TASK STATEMENT
Please copy out the entries until you have copied the line that contains "- [NBL-CNB](https://github.com/StatCan/NBL-CNB)", beginning with the first line.

MATERIAL SUPPLIED
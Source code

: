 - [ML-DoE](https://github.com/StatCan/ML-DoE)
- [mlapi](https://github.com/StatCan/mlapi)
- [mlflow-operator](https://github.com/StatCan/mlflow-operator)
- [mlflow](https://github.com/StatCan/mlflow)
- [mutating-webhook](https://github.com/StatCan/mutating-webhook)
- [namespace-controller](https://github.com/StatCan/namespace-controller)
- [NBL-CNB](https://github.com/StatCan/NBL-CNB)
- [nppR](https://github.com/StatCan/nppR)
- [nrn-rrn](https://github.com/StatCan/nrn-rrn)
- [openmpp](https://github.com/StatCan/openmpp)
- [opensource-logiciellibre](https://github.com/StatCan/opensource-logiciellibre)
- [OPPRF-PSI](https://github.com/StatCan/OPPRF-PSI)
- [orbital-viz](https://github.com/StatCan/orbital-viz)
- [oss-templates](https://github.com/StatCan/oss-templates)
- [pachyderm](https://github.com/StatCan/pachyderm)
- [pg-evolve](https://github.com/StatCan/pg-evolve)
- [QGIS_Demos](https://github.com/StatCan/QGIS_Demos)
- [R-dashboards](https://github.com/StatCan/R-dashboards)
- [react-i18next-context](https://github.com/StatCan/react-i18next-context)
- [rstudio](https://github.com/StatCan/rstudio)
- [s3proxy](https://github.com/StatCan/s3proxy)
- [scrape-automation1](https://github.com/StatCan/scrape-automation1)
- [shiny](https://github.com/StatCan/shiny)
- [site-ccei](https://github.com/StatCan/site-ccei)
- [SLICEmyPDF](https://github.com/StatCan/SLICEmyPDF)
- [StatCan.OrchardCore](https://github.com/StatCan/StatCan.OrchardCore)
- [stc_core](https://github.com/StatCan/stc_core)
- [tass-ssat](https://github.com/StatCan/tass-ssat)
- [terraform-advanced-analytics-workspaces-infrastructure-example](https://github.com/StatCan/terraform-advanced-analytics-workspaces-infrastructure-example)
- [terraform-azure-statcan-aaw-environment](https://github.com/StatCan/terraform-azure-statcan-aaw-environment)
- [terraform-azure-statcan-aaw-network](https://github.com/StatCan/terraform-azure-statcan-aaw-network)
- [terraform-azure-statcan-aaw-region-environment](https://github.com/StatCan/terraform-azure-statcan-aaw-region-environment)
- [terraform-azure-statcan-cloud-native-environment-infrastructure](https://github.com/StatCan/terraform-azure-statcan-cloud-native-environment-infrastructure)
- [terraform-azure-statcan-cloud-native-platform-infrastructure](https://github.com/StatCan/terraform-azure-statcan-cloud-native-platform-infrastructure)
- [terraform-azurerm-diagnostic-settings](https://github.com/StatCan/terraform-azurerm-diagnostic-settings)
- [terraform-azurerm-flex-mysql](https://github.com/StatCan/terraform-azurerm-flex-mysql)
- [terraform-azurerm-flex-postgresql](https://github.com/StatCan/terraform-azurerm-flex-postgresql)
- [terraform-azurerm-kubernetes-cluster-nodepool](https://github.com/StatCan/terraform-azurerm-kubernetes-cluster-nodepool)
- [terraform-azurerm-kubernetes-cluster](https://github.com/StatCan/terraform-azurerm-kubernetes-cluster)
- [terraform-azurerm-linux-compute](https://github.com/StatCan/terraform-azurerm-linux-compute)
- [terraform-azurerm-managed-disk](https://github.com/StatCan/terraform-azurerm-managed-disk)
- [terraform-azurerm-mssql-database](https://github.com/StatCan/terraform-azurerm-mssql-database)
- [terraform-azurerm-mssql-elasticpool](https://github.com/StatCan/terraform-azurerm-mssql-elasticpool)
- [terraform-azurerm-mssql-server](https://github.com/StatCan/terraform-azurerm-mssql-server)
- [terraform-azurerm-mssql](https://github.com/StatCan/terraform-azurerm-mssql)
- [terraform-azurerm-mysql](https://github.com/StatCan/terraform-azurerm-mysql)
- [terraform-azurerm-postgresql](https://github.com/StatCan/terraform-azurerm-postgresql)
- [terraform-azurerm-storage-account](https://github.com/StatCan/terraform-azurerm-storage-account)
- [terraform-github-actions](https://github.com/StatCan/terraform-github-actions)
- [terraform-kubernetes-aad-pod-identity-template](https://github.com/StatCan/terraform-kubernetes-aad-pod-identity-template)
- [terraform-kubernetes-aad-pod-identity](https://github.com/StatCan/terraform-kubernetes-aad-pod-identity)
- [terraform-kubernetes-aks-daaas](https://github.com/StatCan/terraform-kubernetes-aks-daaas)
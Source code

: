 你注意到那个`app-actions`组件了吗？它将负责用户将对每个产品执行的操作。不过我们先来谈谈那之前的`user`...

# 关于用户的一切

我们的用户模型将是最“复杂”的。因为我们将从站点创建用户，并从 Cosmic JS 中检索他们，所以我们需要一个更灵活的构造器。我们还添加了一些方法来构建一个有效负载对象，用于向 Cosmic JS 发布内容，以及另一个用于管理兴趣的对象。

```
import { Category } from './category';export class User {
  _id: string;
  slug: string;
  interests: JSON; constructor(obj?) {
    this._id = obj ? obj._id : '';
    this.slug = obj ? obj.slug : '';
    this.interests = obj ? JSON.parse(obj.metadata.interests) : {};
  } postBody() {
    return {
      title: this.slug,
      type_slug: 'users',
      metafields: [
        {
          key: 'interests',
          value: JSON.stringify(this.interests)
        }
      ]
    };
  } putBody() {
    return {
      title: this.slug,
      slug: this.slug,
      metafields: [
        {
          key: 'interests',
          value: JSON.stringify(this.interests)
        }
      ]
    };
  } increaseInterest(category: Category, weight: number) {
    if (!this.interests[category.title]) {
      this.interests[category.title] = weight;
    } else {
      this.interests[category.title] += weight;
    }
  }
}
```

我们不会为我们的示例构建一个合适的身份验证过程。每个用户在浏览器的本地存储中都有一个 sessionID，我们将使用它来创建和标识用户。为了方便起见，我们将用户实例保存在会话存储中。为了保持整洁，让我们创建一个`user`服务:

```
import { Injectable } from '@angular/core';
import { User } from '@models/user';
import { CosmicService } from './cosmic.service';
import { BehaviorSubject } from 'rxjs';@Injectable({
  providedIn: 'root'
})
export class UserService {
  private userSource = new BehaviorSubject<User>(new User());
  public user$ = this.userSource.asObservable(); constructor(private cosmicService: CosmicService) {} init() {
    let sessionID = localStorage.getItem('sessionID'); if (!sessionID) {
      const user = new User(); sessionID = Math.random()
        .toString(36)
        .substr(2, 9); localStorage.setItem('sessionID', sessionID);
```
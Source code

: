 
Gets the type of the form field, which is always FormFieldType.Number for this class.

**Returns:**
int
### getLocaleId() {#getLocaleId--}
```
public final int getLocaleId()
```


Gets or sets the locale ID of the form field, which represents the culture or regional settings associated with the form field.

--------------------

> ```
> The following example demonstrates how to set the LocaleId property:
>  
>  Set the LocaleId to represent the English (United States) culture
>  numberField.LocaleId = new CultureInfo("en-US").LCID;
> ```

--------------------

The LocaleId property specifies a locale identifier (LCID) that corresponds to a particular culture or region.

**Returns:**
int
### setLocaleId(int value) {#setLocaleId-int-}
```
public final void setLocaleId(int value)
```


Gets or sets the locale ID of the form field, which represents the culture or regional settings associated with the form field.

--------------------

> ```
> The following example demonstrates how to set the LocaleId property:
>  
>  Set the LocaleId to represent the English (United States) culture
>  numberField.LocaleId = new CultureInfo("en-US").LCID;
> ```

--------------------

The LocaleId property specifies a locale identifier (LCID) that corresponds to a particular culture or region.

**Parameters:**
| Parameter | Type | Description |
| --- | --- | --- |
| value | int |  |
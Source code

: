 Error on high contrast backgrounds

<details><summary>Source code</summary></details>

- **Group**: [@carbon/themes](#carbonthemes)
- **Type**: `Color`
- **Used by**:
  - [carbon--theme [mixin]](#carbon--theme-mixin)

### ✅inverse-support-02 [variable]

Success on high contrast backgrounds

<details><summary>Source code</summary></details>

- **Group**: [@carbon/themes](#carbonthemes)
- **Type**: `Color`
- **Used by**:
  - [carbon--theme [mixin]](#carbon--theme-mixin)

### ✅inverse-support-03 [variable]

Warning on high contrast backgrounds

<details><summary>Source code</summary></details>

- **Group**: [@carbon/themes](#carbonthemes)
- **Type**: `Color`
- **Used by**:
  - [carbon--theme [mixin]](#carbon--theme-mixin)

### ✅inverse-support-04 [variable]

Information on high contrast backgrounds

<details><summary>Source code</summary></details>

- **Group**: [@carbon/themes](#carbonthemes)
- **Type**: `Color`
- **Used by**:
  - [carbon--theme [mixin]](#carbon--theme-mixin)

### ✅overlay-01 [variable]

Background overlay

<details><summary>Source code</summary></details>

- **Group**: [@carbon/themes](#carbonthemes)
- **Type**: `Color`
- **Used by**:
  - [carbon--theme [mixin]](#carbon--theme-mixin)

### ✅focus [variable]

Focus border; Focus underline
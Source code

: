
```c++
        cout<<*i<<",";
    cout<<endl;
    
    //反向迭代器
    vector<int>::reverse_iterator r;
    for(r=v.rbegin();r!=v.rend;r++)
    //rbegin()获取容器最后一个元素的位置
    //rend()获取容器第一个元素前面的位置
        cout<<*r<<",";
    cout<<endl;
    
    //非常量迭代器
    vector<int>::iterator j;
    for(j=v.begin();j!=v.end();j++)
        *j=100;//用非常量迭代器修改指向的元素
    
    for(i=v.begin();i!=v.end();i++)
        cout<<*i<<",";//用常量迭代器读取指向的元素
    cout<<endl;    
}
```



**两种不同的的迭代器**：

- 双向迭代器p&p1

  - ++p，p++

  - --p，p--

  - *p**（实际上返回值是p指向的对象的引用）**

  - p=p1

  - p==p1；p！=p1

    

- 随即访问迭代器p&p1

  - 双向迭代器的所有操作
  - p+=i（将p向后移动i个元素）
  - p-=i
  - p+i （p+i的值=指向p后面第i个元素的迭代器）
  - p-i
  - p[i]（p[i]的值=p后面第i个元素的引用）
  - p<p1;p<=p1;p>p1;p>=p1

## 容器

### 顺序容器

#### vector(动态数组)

ANSWER TO THIS PROBLEM
Source code

: - [ML-DoE](https://github.com/StatCan/ML-DoE)
- [mlapi](https://github.com/StatCan/mlapi)
- [mlflow-operator](https://github.com/StatCan/mlflow-operator)
- [mlflow](https://github.com/StatCan/mlflow)
- [mutating-webhook](https://github.com/StatCan/mutating-webhook)
- [namespace-controller](https://github.com/StatCan/namespace-controller)
- [NBL-CNB](https://github.com/StatCan/NBL-CNB)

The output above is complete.